なお、原告は、審決の上記判断が、第1次判決の拘束力に反し、行政事件訴訟法33条1項の規定に違反するとも主張する。しかしながら、第1次判決の正本(甲第11号証、同判決添付の第1次審決を含む。)によれば、第1次判決は、
引用例1、2に投球者にプレミアムサービスを提供するという技術課題が存在しないので、引用例1に記載された自動ボウリングスコア装置に、引用例2に記載されたストライク又はスペアが出たときに別の遊戯を表示する遊戯手段に関する技術を適用しても、本件訂正前の明細書の特許請求の範囲に係る発明の構成要件であるコンソール内の「遊戯結果をプレミアムデータとして記憶するプレミアムデータ記憶手段」及びホストコンピュータ内の「投球者に対するプレミアムサービスを提供するために前記プレミアムデータ記憶手段に記憶されている各コンソール毎のプレミアムデータを所定のタイミングに読み出して集計する手段」を構成することは、当業者といえども容易ではないとした第1次審決に対し、引用例1記載のレッドピンサービスはプレミアムサービスの一形態であり、引用例2記載の回転灯の点灯回数等により、競技者が互いに点数を競うことができること自体もプレミアムサービスに該当するから、審決が、引用例1、2につき、「投球者にプレミアムサービスを提供するという技術課題が存在しない」と認定したことは誤りであり、本件訂正前の明細書の特許請求の範囲に係る発明についての上記進歩性の判断は、そのような誤認に基づいてされたもので、審決の結論に影響を及ぼすべき重大な瑕疵があるとして、第1次審決を取り消したものである。
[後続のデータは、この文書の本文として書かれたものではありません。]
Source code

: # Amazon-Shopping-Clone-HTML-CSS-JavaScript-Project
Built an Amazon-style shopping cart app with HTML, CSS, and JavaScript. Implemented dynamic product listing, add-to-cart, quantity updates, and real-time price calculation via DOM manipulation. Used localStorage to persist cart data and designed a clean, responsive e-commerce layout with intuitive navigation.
したがって、第1次判決の拘束力は、
第1次審決を取り消す旨の結論(主文)を導くのに直接必要な認定判断、すなわち、引用例1、2に、投球者にプレミアムサービスを提供するという技術課題が存在しないことを理由に、本件訂正前の明細書の特許請求の範囲に係る発明の進歩性を肯定することはできないとの認定判断について生ずるものであり、これとは異なる理由で、本件訂正発明についての進歩性を肯定した審決の認定判断が、第1次判決の拘束力に反するとはいえないから、原告の上記主張は採用することができない。
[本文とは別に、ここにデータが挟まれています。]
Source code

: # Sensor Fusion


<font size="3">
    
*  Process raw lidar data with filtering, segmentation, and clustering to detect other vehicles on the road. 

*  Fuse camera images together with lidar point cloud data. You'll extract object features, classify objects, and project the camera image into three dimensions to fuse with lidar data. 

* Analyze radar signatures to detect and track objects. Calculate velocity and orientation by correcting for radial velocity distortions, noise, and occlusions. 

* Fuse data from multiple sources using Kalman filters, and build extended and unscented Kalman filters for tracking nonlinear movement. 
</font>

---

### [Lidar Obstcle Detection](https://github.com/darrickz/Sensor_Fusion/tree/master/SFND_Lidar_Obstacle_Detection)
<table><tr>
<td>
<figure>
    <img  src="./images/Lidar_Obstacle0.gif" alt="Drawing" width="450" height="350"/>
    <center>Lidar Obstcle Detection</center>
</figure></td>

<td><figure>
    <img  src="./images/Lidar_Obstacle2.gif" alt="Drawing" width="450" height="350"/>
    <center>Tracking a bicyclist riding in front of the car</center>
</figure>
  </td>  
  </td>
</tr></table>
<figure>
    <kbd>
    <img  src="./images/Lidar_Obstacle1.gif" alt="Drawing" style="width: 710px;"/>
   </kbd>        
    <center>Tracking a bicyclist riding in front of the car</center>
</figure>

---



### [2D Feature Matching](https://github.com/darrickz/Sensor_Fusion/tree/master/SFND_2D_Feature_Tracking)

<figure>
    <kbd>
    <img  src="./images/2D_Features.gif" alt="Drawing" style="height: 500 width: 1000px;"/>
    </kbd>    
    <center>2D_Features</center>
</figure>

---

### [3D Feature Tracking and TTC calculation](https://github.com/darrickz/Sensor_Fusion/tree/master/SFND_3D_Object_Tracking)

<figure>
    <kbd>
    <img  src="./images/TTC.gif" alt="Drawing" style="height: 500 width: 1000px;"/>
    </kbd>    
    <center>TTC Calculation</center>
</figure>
(4) したがって、審決は、第1次判決の拘束力に反するとはいえないものの、
本件訂正発明の進歩性を認めた認定判断に誤りがあって、この誤りが本件訂正を認めた審決の判断に影響を及ぼすことは明らかであり、ひいて、審決の結論に影響を及ぼすものと認められる。
2 以上によれば、原告の請求は、その余の点につき判断するまでもなく理由がある。
よって、原告の請求を認容することとし、訴訟費用の負担につき行政事件訴訟法7条、民事訴訟法61条を適用して、主文のとおり判決する。